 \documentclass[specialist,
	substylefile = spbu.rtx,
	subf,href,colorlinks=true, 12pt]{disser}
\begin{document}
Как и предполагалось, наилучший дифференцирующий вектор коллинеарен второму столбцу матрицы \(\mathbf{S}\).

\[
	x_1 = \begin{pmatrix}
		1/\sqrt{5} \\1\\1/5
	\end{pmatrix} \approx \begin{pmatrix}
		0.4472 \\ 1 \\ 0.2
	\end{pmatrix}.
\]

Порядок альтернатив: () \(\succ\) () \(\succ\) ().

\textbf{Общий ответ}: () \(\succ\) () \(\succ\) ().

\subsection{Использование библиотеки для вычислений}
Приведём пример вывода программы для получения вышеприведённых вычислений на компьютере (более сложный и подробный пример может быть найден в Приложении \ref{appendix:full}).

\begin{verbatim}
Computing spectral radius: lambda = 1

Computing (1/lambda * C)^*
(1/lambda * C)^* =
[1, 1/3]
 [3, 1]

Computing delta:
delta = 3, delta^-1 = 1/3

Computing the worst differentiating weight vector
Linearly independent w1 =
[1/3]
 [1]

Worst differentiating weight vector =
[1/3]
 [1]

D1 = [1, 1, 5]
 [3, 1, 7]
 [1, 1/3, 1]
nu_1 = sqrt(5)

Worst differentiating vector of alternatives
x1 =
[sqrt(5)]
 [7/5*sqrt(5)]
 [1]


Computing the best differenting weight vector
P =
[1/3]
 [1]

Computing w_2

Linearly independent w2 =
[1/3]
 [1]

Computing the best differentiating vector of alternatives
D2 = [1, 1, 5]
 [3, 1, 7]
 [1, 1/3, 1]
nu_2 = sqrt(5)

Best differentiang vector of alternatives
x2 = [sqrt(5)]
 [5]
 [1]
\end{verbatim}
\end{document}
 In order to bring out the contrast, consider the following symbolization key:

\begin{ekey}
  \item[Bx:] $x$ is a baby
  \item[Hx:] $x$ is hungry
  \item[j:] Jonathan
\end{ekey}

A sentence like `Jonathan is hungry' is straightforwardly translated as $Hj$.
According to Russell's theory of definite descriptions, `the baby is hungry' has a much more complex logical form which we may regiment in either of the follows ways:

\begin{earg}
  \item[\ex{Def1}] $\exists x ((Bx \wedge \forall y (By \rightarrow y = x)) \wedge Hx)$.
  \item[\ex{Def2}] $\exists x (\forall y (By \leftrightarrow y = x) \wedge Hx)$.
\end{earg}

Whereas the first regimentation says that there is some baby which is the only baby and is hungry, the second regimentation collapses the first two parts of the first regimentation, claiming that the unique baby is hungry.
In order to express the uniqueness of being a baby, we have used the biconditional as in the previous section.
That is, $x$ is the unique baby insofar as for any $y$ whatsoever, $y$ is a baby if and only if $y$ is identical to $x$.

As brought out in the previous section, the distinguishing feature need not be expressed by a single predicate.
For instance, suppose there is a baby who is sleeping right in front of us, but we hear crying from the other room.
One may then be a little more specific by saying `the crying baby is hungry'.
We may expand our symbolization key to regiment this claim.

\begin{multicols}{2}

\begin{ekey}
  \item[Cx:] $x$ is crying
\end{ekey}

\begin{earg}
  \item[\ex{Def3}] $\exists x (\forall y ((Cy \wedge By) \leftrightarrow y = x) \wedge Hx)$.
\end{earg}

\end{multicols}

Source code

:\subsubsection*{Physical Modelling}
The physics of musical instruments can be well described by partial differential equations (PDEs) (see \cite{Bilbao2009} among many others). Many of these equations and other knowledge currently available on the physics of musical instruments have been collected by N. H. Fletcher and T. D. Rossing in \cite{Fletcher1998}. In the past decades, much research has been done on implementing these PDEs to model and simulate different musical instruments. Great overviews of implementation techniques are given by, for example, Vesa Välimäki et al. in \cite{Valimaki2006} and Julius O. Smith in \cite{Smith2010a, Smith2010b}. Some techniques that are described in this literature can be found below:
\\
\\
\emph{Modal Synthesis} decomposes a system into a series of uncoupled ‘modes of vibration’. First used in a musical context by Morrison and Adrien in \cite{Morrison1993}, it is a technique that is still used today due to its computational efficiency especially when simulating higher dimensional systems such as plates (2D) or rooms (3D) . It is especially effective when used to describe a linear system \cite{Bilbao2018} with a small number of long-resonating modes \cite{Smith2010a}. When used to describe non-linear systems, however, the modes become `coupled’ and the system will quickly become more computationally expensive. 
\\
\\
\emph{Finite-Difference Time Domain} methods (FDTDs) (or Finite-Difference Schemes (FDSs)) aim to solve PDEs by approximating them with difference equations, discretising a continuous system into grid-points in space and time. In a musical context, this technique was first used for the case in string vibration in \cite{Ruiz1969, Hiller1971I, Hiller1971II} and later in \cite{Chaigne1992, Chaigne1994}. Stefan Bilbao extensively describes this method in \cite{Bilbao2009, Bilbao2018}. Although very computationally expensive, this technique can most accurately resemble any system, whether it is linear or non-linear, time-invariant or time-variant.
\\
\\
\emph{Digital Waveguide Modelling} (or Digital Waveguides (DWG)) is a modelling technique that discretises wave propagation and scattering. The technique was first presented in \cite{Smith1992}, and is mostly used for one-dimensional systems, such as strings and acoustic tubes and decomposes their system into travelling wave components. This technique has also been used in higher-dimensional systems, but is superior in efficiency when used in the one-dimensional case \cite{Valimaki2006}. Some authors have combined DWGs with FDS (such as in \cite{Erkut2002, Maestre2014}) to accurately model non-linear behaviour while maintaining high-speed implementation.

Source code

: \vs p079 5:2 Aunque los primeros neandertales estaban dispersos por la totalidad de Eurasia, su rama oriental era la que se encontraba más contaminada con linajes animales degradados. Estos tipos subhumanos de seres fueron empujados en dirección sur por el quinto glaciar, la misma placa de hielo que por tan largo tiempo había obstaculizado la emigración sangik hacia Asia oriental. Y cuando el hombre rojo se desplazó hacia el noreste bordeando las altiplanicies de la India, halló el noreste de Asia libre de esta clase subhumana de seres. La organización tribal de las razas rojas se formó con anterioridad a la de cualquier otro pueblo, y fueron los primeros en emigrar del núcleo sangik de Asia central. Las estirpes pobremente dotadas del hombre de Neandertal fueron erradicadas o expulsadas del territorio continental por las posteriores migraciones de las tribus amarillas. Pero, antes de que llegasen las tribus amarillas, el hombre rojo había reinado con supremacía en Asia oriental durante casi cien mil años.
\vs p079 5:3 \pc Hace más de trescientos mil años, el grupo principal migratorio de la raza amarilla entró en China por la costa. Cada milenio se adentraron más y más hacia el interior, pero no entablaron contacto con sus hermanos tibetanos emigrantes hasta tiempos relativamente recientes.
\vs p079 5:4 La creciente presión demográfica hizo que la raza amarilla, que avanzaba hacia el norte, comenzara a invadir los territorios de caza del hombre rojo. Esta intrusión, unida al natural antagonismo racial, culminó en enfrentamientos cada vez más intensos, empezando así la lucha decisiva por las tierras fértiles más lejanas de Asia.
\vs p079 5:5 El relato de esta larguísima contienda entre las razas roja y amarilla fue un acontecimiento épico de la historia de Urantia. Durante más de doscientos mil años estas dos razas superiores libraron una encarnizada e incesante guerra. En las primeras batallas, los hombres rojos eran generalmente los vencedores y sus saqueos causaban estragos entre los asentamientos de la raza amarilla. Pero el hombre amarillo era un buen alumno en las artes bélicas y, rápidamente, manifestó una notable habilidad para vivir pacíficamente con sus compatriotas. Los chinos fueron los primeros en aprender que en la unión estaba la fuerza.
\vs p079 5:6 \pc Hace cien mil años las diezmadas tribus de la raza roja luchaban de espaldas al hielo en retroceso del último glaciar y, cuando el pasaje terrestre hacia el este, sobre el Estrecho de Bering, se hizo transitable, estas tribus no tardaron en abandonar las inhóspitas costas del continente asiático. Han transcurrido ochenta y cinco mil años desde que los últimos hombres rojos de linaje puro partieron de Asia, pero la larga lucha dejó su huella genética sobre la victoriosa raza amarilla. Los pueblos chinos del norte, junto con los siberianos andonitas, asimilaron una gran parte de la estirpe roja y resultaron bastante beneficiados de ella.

--------------------

◆ **REQUIRED ACTION**
Using the entries above, give back exactly the line containing "Whereas the first", the line containing "In order to express", and every line between them, and nothing else.

◆ **ANSWER TO THIS EXERCISE**
Whereas the first regimentation says that there is some baby which is the only baby and is hungry, the second regimentation collapses the first two parts of the first regimentation, claiming that the unique baby is hungry.
In order to express the uniqueness of being a baby, we have used the biconditional as in the previous section.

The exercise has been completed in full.